## Dataset excerpts
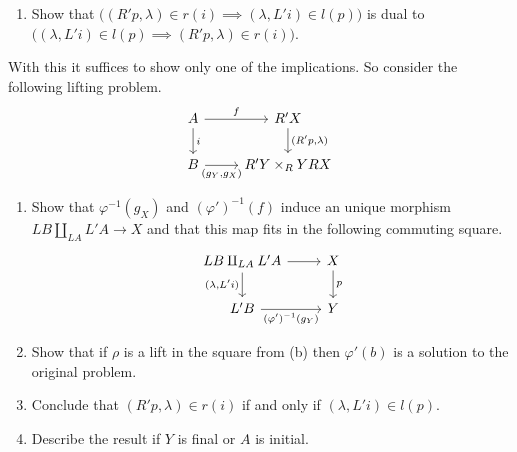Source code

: \begin{Exercise}
\begin{enumerate}[label=(\alph*)]
    \item 
    Show that $ \big( ( R'p , \lambda ) \in r ( i ) \implies ( \lambda , L' i ) \in l ( p ) \big) $ is dual to $ \big( ( \lambda , L'i ) \in l ( p ) \implies ( R'p , \lambda ) \in r ( i ) \big)$.
\end{enumerate}

With this it suffices to show only one of the implications. 
So consider the following lifting problem.
\[
\begin{tikzcd}
    A 
    \ar[r, "f"]
    \ar[d, "i"]
    &
    R'X
    \ar[d, "{(R'p , \lambda)} "]
    \\
    B
    \ar[r, "{(g_Y , g_X)}"']
    &
    R'Y \times_RY RX
\end{tikzcd}
\]

\begin{enumerate}[label=(\alph*), resume]
    \item 
    Show that $ \varphi^{-1} ( g_X ) $ and $ ( \varphi' )^{ - 1 } ( f ) $ induce an unique morphism $ LB \amalg_{LA} L'A \to X $ and that this map fits in the following commuting square.
    \[
    \begin{tikzcd}
        LB \amalg_{LA} L'A 
        \rar
        \ar[d, "{ (\lambda , L' i ) }"']
        &
        X
        \ar[d, "p"]
        \\
        L'B 
        \ar[r, "{(\varphi')^{-1} (g_Y)}"']
        &
        Y
    \end{tikzcd}
    \]

    \item 
    Show that if $ \rho $ is a lift in the square from (b) then $ \varphi' ( b ) $ is a solution to the original problem.

    \item 
    Conclude that $ ( R'p , \lambda ) \in r(i) $ if and only if $ ( \lambda , L'i) \in l ( p ) $.

    \item 
    Describe the result if $ Y $ is final or $ A $ is initial.
\end{enumerate}

\end{Exercise}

## Work request
Find every line above that contains the word "label", and return each one.

## Solution for this task
\begin{enumerate}[label=(\alph*)]
\begin{enumerate}[label=(\alph*), resume]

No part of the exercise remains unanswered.